**Aim of the task:** Copying rule for the data below: pictures stay out, and only the lines from the one with "(B) Longitudinal filament" down to the one with "multiplexing e demultiplexing;", inclusive, are repeated exactly.

--- Source material Enclosed Below ---

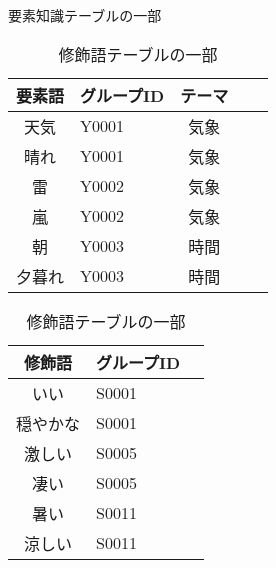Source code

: \begin{table}[htbp]
  \begin{minipage}{.48\linewidth}
    \begin{center}
      \caption{要素知識テーブルの一部}
      \label{tb:youso}
      \begin{tabular}{clclc}
        \hline
        要素語 & グループID & テーマ \\
        \hline
        天気	 & Y0001 & 気象 \\
        晴れ	 & Y0001 & 気象 \\
        雷		 & Y0002 & 気象 \\
        嵐		 & Y0002 & 気象 \\
        朝		 & Y0003 & 時間 \\
        夕暮れ	 & Y0003 & 時間 \\
        \hline
      \end{tabular}
    \end{center}
  \end{minipage}
  \begin{minipage}{.48\linewidth}
    \begin{center}
      \caption{修飾語テーブルの一部}
      \label{tb:syusyokugo}
      \begin{tabular}{clc}
        \hline
        修飾語 		& グループID \\
        \hline
        いい 		& S0001 \\
        穏やかな 	& S0001 \\
        激しい		& S0005 \\
        凄い		& S0005 \\
        暑い		& S0011 \\
        涼しい		& S0011 \\
        \hline
      \end{tabular}
    \end{center}
    \end{minipage}
\end{table}
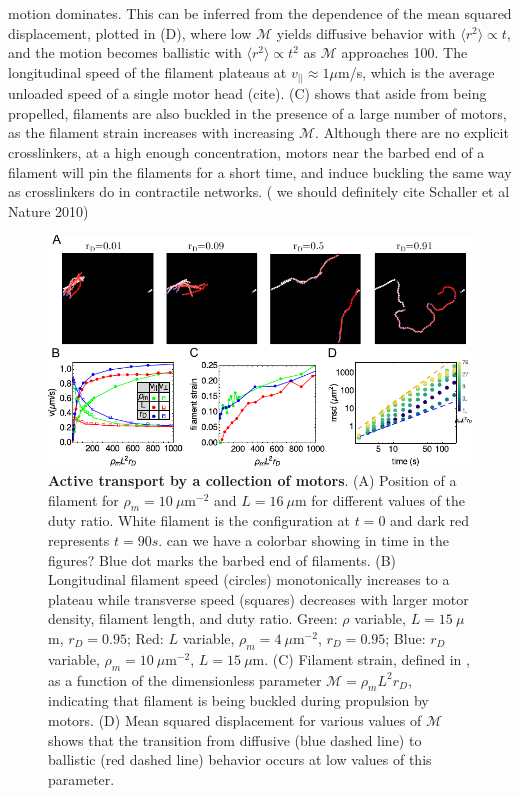 \documentclass[11pt]{article}
\begin{document}
motion dominates. This can be {\color{red}inferred} from the {\color{red}dependence of the} mean squared displacement, plotted in (D), where low $\mathcal{M}$ 
yields diffusive behavior with $\langle r^2 \rangle \propto t$, and the motion becomes ballistic with $\langle r^2\rangle\propto t^2$ 
as $\mathcal{M}$ {\color{red}approaches 100}.
The {\color{red}longitudinal} speed of {\color{red}the filament} plateaus at $v_{||}\approx 1\mu$m/s, which is the average unloaded {\color{red}speed of a single motor head} {\color{blue}(cite)}. (C) shows that aside from being propelled, filaments are also
buckled in the presence of a large number of motors, as the filament strain increases with increasing $\mathcal{M}$. 
Although there are no explicit crosslinkers, at a high enough concentration, motors near the barbed end 
of a filament will pin the filaments for a short time, and induce buckling the same way as crosslinkers 
do in contractile networks. {\color{blue}( we should definitely cite Schaller et al Nature 2010)}
\begin{figure}[H] 
    \centering
    \includegraphics[width=\columnwidth]{figs/motility/mot_fig.pdf}
  \caption{%
  \label{fig:motility}%
  {\bf Active transport by a collection of motors}. (A) Position of a filament for $\rho_m = 10\ \mu$m$^{-2}$ and $L = 16\ \mu$m for
  different values of the duty ratio. White filament is {\color{red}the configuration at} $t=0$ and dark red {\color{red}represents} $t=90s$. {\color{blue}can we have a colorbar showing in time in the figures?} Blue dot marks the barbed end of filaments.  
  (B) Longitudinal filament speed (circles) monotonically increases to a plateau while transverse speed 
  (squares) decreases with larger motor density, filament length, and duty ratio. Green: $\rho$ variable, $L=15\ \mu$m,
  $r_D=0.95$; Red: $L$ variable, $\rho_m=4\ \mu$m$^{-2}$, $r_D=0.95$; Blue: $r_D$ variable, $\rho_m = 10\ \mu$m$^{-2}$, $L=15\ \mu$m.  
  (C) Filament strain, defined in , as a function of the dimensionless
  parameter $\mathcal{M}=\rho_m L^2 r_D$, indicating that {\color{red}filament} is being buckled {\color{red}during propulsion} by motors. 
  (D) Mean squared displacement for various values of $\mathcal{M}$ shows that the transition from
  diffusive (blue dashed line) to ballistic (red dashed line) behavior occurs at low values of this parameter.     
 }
\end{figure}
\end{document}
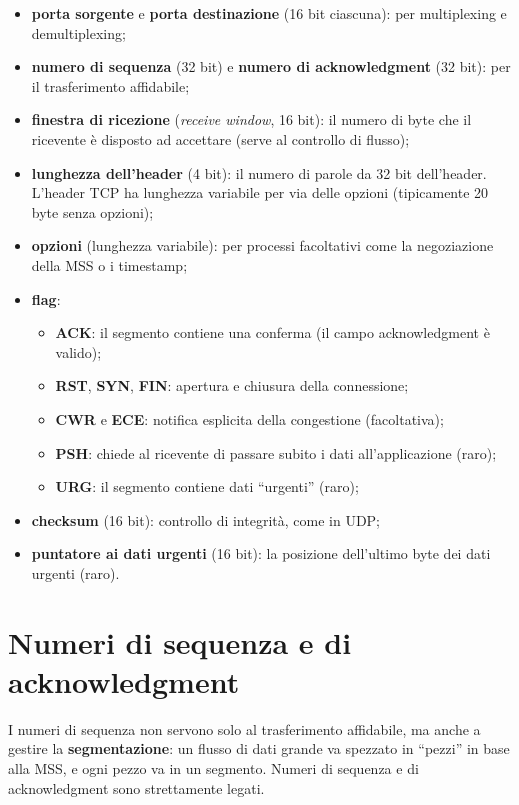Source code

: \begin{itemize}
    \item \textbf{porta sorgente} e \textbf{porta destinazione} (16 bit ciascuna): per multiplexing e demultiplexing;
    \item \textbf{numero di sequenza} (32 bit) e \textbf{numero di acknowledgment} (32 bit): per il trasferimento affidabile;
    \item \textbf{finestra di ricezione} (\emph{receive window}, 16 bit): il numero di byte che il ricevente è
          disposto ad accettare (serve al controllo di flusso);
    \item \textbf{lunghezza dell'header} (4 bit): il numero di parole da 32 bit dell'header. L'header TCP ha
          lunghezza variabile per via delle opzioni (tipicamente 20 byte senza opzioni);
    \item \textbf{opzioni} (lunghezza variabile): per processi facoltativi come la negoziazione della MSS o i timestamp;
    \item \textbf{flag}:
    \begin{itemize}
      \item \textbf{ACK}: il segmento contiene una conferma (il campo acknowledgment è valido);
      \item \textbf{RST}, \textbf{SYN}, \textbf{FIN}: apertura e chiusura della connessione;
      \item \textbf{CWR} e \textbf{ECE}: notifica esplicita della congestione (facoltativa);
      \item \textbf{PSH}: chiede al ricevente di passare subito i dati all'applicazione (raro);
      \item \textbf{URG}: il segmento contiene dati ``urgenti'' (raro);
    \end{itemize}
    \item \textbf{checksum} (16 bit): controllo di integrità, come in UDP;
    \item \textbf{puntatore ai dati urgenti} (16 bit): la posizione dell'ultimo byte dei dati urgenti (raro).
\end{itemize}

\section{Numeri di sequenza e di acknowledgment}

I numeri di sequenza non servono solo al trasferimento affidabile, ma anche a gestire la
\textbf{segmentazione}: un flusso di dati grande va spezzato in ``pezzi'' in base alla MSS, e ogni pezzo va in un
segmento. Numeri di sequenza e di acknowledgment sono strettamente legati.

--- End of Enclosed Source material ---

**The completed task:**
  (B) Longitudinal filament speed (circles) monotonically increases to a plateau while transverse speed 
  (squares) decreases with larger motor density, filament length, and duty ratio. Green: $\rho$ variable, $L=15\ \mu$m,
  $r_D=0.95$; Red: $L$ variable, $\rho_m=4\ \mu$m$^{-2}$, $r_D=0.95$; Blue: $r_D$ variable, $\rho_m = 10\ \mu$m$^{-2}$, $L=15\ \mu$m.  
  (C) Filament strain, defined in , as a function of the dimensionless
  parameter $\mathcal{M}=\rho_m L^2 r_D$, indicating that {\color{red}filament} is being buckled {\color{red}during propulsion} by motors. 
  (D) Mean squared displacement for various values of $\mathcal{M}$ shows that the transition from
  diffusive (blue dashed line) to ballistic (red dashed line) behavior occurs at low values of this parameter.     
 }
\end{figure}
\end{document}
Source code

: \begin{itemize}
    \item \textbf{porta sorgente} e \textbf{porta destinazione} (16 bit ciascuna): per multiplexing e demultiplexing;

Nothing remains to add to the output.